Class PHPCrawlerLinkFinder

Description

Class for finding links in HTML-documents.

Located in /libs/PHPCrawler/PHPCrawlerLinkFinder.class.php (line 8)


	
			
Variable Summary
Method Summary
PHPCrawlerLinkFinder __construct ()
void addLinkToCache ( $link_raw,  $link_code, [ $link_text = ""])
void findLinksInHTMLChunk ( &$html_source)
void findRedirectLinkInHeader ( &$http_header)
array getAllURLs ()
void processHTTPHeader ( &$header, &string $header)
void resetLinkCache ()
Variables
bool $aggressive_search = true (line 22)

Specifies whether links will also be searched outside of HTML-tags

  • access: public
PHPCrawlerUrlPartsDescriptor $baseUrlParts (line 55)

Parts of the base-url as PHPCrawlerUrlPartsDescriptor-object

  • access: protected
array $extract_tags = array("href", "src", "url", "location", "codebase", "background", "data", "profile", "action", "open") (line 15)

Numeric array containing all tags to extract links from

  • access: public
bool $find_redirect_urls = true (line 29)

Specifies whether redirect-links set in http-headers should get found.

  • access: public
mixed $found_links_map = array() (line 57)
  • access: protected
PHPCrawlerURLCache $LinkCache (line 43)

Cache for storing found links/urls

  • access: protected
array $meta_attributes = array() (line 64)

Meta-attributes found in the html-source.

  • access: protected
PHPCrawlerURLDescriptor $SourceUrl (line 36)

The URL of the html-source to find links from

  • access: protected
mixed $top_lines_processed = false (line 48)

Flag indicating whether the top lines of the HTML-source were processed.

  • access: protected
Methods
Constructor __construct (line 66)
  • access: public
PHPCrawlerLinkFinder __construct ()
addLinkToCache (line 232)
  • access: protected
void addLinkToCache ( $link_raw,  $link_code, [ $link_text = ""])
  • $link_raw
  • $link_code
  • $link_text
findLinksInHTMLChunk (line 134)

Searches for links in the given HTML-chunk and adds found links the the internal link-cache.

  • access: public
void findLinksInHTMLChunk ( &$html_source)
  • &$html_source
findRedirectLinkInHeader (line 109)

Checks for a redirect-URL in the given http-header and adds it to the internal link-cache.

  • access: protected
void findRedirectLinkInHeader ( &$http_header)
  • &$http_header
getAllMetaAttributes (line 276)

Returns all meta-tag attributes found so far in the document.

  • return: Assoziative array conatining all found meta-attributes.
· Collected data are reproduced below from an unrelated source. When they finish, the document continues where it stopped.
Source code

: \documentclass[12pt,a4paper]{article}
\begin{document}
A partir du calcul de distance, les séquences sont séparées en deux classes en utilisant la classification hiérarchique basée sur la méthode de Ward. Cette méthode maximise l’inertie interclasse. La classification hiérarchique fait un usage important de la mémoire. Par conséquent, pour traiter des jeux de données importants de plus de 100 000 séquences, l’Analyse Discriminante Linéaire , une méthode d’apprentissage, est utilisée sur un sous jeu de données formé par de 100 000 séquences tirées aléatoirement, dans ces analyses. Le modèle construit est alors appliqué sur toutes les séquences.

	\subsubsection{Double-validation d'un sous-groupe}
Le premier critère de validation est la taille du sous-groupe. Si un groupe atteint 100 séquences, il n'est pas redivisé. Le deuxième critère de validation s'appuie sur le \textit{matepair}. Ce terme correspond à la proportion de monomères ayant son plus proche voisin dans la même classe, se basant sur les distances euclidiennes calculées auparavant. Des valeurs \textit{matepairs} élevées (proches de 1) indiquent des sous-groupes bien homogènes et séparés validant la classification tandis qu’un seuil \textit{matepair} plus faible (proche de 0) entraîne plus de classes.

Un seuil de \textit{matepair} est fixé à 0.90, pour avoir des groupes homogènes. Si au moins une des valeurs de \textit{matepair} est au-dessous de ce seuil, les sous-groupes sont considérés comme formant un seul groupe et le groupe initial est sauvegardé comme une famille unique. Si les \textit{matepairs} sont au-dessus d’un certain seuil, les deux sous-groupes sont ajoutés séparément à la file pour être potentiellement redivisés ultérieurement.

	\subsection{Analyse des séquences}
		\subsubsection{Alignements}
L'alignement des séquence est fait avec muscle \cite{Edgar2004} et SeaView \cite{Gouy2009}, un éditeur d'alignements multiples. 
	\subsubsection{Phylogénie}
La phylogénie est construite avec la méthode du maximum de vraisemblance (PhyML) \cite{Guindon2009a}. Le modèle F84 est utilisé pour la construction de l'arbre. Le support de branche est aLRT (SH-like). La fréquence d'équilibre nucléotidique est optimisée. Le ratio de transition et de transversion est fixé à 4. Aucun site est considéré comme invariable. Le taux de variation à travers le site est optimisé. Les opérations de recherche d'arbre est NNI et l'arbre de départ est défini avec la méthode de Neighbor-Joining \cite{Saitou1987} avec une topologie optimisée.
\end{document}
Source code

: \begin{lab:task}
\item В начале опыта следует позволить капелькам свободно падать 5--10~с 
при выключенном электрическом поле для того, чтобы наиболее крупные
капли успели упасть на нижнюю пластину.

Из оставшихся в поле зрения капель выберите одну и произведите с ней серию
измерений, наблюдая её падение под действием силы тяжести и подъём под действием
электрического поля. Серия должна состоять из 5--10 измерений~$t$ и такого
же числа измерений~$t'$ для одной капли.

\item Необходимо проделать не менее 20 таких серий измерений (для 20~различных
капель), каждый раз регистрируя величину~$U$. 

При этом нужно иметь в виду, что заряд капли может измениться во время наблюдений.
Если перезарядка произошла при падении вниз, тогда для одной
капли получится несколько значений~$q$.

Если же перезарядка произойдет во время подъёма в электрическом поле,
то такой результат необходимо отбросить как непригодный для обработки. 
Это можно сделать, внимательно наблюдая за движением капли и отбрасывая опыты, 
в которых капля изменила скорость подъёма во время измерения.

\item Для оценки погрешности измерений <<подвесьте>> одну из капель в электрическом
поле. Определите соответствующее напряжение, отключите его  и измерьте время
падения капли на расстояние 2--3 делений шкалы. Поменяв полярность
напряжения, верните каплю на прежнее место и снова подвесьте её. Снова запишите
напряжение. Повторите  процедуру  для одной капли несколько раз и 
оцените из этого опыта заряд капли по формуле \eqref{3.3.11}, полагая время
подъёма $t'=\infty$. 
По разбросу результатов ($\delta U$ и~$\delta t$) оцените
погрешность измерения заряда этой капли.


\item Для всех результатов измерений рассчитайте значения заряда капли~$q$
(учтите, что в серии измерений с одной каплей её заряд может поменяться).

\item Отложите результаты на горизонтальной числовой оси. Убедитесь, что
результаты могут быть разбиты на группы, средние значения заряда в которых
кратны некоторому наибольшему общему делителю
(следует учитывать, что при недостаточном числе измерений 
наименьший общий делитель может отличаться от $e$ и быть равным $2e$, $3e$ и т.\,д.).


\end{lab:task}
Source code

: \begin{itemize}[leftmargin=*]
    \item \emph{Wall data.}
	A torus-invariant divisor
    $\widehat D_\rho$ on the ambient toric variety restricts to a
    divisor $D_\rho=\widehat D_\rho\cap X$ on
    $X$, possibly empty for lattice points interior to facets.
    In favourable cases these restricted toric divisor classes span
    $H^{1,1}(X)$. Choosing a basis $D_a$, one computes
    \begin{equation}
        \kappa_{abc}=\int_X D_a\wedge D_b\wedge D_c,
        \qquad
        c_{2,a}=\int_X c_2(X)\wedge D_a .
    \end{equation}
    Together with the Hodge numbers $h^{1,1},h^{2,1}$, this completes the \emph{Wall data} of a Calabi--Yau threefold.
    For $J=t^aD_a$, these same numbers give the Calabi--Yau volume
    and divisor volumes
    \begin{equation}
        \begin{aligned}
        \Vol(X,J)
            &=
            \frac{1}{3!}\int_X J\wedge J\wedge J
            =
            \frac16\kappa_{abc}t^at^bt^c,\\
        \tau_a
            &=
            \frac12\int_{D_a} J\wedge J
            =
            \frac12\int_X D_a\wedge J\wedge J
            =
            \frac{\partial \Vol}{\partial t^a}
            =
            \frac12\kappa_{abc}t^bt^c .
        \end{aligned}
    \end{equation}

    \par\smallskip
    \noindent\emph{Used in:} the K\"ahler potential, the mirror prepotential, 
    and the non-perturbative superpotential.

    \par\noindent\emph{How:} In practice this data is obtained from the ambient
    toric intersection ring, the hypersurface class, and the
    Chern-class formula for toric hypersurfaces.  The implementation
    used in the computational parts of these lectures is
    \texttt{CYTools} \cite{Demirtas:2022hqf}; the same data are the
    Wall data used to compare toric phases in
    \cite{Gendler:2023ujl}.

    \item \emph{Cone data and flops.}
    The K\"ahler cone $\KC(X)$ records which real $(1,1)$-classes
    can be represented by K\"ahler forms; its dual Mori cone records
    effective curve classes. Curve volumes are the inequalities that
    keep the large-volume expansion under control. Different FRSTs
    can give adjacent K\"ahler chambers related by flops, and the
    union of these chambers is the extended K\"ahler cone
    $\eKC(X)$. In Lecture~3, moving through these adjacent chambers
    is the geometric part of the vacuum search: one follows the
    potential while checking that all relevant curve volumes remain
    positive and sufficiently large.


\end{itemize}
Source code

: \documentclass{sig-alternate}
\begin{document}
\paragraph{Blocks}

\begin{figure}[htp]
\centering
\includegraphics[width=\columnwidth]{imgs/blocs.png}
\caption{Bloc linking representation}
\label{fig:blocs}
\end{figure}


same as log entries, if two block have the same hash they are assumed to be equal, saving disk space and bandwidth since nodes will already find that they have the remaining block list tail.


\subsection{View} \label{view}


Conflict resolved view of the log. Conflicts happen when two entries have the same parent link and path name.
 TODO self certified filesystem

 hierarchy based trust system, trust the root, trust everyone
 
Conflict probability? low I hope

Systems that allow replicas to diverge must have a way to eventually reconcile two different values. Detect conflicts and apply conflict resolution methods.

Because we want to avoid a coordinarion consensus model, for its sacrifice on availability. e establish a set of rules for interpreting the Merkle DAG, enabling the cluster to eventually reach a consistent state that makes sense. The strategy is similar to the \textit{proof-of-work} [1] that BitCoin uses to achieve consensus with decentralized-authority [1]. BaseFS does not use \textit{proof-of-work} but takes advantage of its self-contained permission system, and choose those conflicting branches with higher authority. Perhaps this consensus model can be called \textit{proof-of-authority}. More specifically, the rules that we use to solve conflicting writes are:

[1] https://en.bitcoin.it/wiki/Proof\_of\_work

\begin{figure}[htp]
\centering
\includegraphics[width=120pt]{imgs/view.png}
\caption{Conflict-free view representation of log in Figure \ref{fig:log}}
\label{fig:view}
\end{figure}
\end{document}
The keys are the meta-names, the values the content of the attributes. (like $tags["robots"] = "nofollow")
  • access: public
array getAllMetaAttributes ()
getAllURLs (line 263)

Returns all URLs/links found so far in the document.

  • return: Numeric array containing all URLs as PHPCrawlerURLDescriptor-objects
  • access: public
array getAllURLs ()
processHTTPHeader (line 89)

Processes the response-header of the document.

  • access: public
void processHTTPHeader ( &$header, &string $header)
  • &string $header: The response-header of the document.
  • &$header
resetLinkCache (line 100)

Resets/clears the internal link-cache.

  • access: public
void resetLinkCache ()
setSourceUrl (line 78)

Sets the source-URL of the document to find links in

  • access: public
void setSourceUrl (PHPCrawlerURLDescriptor $SourceUrl)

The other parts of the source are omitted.